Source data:
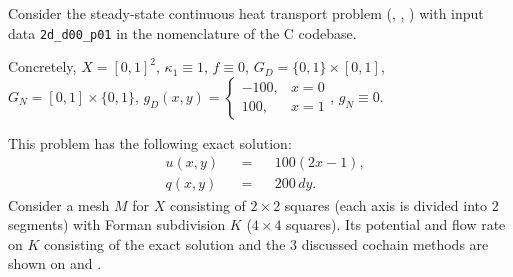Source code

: \begin{example}
  \label{cmc/diffusion/continuous/steady_state/examples/2d_d00_p01-example}
  Consider the steady-state continuous heat transport problem
  (,
   ,
   )
  with input data \verb|2d_d00_p01| in the nomenclature of the C codebase.

  Concretely,
    $X = [0, 1]^2$,
    $\kappa_1 \equiv 1$,
    $f \equiv 0$,
    $G_D = \{0, 1\} \times [0, 1]$,
    $G_N = [0, 1] \times \{0, 1\}$,
    $g_D(x, y) = \begin{cases} -100, & x = 0 \\ 100, & x = 1 \end{cases}$,
    $g_N \equiv 0$.

  This problem has the following exact solution:
  \begin{subequations}
    \begin{alignat}{3}
      & u(x, y) && = && 100 (2 x - 1), \\
      & q(x, y) && = && 200\, d y.
    \end{alignat}
  \end{subequations}
  Consider a mesh $M$ for $X$ consisting of $2 \times 2$ squares (each axis is
  divided into $2$ segments) with Forman subdivision $K$ ($4 \times 4$ squares).
  Its potential and flow rate on $K$ consisting of the exact solution and the
  $3$ discussed cochain methods are shown on
  and
  .
\end{example}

- _Task statement_
With images left out, the data must be transcribed exactly.

- _Task answer_
Source code

: \begin{example}
  \label{cmc/diffusion/continuous/steady_state/examples/2d_d00_p01-example}
  Consider the steady-state continuous heat transport problem
  (,
   ,
   )
  with input data \verb|2d_d00_p01| in the nomenclature of the C codebase.

  Concretely,
    $X = [0, 1]^2$,
    $\kappa_1 \equiv 1$,
    $f \equiv 0$,
    $G_D = \{0, 1\} \times [0, 1]$,
    $G_N = [0, 1] \times \{0, 1\}$,
    $g_D(x, y) = \begin{cases} -100, & x = 0 \\ 100, & x = 1 \end{cases}$,
    $g_N \equiv 0$.

  This problem has the following exact solution:
  \begin{subequations}
    \begin{alignat}{3}
      & u(x, y) && = && 100 (2 x - 1), \\
      & q(x, y) && = && 200\, d y.
    \end{alignat}
  \end{subequations}
  Consider a mesh $M$ for $X$ consisting of $2 \times 2$ squares (each axis is
  divided into $2$ segments) with Forman subdivision $K$ ($4 \times 4$ squares).
  Its potential and flow rate on $K$ consisting of the exact solution and the
  $3$ discussed cochain methods are shown on
  and
  .
\end{example}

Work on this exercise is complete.